Source texts of formatted documents

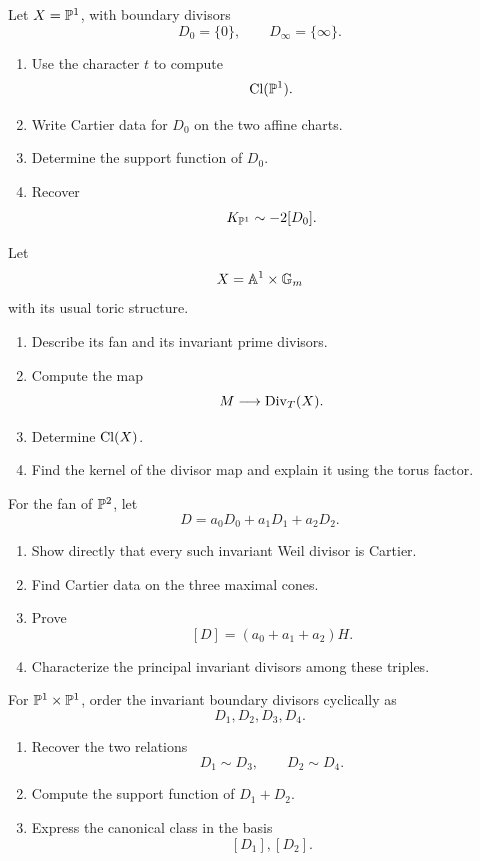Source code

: \begin{exercises}

\item Let \(X=\PP^1\), with boundary divisors
\[
D_0=\{0\},
\qquad
D_\infty=\{\infty\}.
\]
\begin{enumerate}[label=(\alph*),wide=0pt]
\item Use the character \(t\) to compute
\[
\Cl(\PP^1).
\]
\item Write Cartier data for \(D_0\) on the two affine charts.
\item Determine the support function of \(D_0\).
\item Recover
\[
K_{\PP^1}\sim-2[D_0].
\]
\end{enumerate}

\item Let
\[
X=\AAA^1\times\Gm
\]
with its usual toric structure.
\begin{enumerate}[label=(\alph*),wide=0pt]
\item Describe its fan and its invariant prime divisors.
\item Compute the map
\[
M\longrightarrow\Div_T(X).
\]
\item Determine \(\Cl(X)\).
\item Find the kernel of the divisor map and explain it using the
torus factor.
\end{enumerate}

\item For the fan of \(\PP^2\), let
\[
D=a_0D_0+a_1D_1+a_2D_2.
\]
\begin{enumerate}[label=(\alph*),wide=0pt]
\item Show directly that every such invariant Weil divisor is Cartier.
\item Find Cartier data on the three maximal cones.
\item Prove
\[
[D]=(a_0+a_1+a_2)H.
\]
\item Characterize the principal invariant divisors among these
triples.
\end{enumerate}

\item For \(\PP^1\times\PP^1\), order the invariant boundary divisors
cyclically as
\[
D_1,D_2,D_3,D_4.
\]
\begin{enumerate}[label=(\alph*),wide=0pt]
\item Recover the two relations
\[
D_1\sim D_3,
\qquad
D_2\sim D_4.
\]
\item Compute the support function of \(D_1+D_2\).
\item Express the canonical class in the basis
\[
[D_1],[D_2].
\]
\end{enumerate}


\end{exercises}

**WHAT IS REQUIRED**
The copy you produce must hold all the records above exactly and none of their pictures.

**WRITTEN ANSWER**
Source code

: \begin{exercises}

\item Let \(X=\PP^1\), with boundary divisors
\[
D_0=\{0\},
\qquad
D_\infty=\{\infty\}.
\]
\begin{enumerate}[label=(\alph*),wide=0pt]
\item Use the character \(t\) to compute
\[
\Cl(\PP^1).
\]
\item Write Cartier data for \(D_0\) on the two affine charts.
\item Determine the support function of \(D_0\).
\item Recover
\[
K_{\PP^1}\sim-2[D_0].
\]
\end{enumerate}

\item Let
\[
X=\AAA^1\times\Gm
\]
with its usual toric structure.
\begin{enumerate}[label=(\alph*),wide=0pt]
\item Describe its fan and its invariant prime divisors.
\item Compute the map
\[
M\longrightarrow\Div_T(X).
\]
\item Determine \(\Cl(X)\).
\item Find the kernel of the divisor map and explain it using the
torus factor.
\end{enumerate}

\item For the fan of \(\PP^2\), let
\[
D=a_0D_0+a_1D_1+a_2D_2.
\]
\begin{enumerate}[label=(\alph*),wide=0pt]
\item Show directly that every such invariant Weil divisor is Cartier.
\item Find Cartier data on the three maximal cones.
\item Prove
\[
[D]=(a_0+a_1+a_2)H.
\]
\item Characterize the principal invariant divisors among these
triples.
\end{enumerate}

\item For \(\PP^1\times\PP^1\), order the invariant boundary divisors
cyclically as
\[
D_1,D_2,D_3,D_4.
\]
\begin{enumerate}[label=(\alph*),wide=0pt]
\item Recover the two relations
\[
D_1\sim D_3,
\qquad
D_2\sim D_4.
\]
\item Compute the support function of \(D_1+D_2\).
\item Express the canonical class in the basis
\[
[D_1],[D_2].
\]
\end{enumerate}


\end{exercises}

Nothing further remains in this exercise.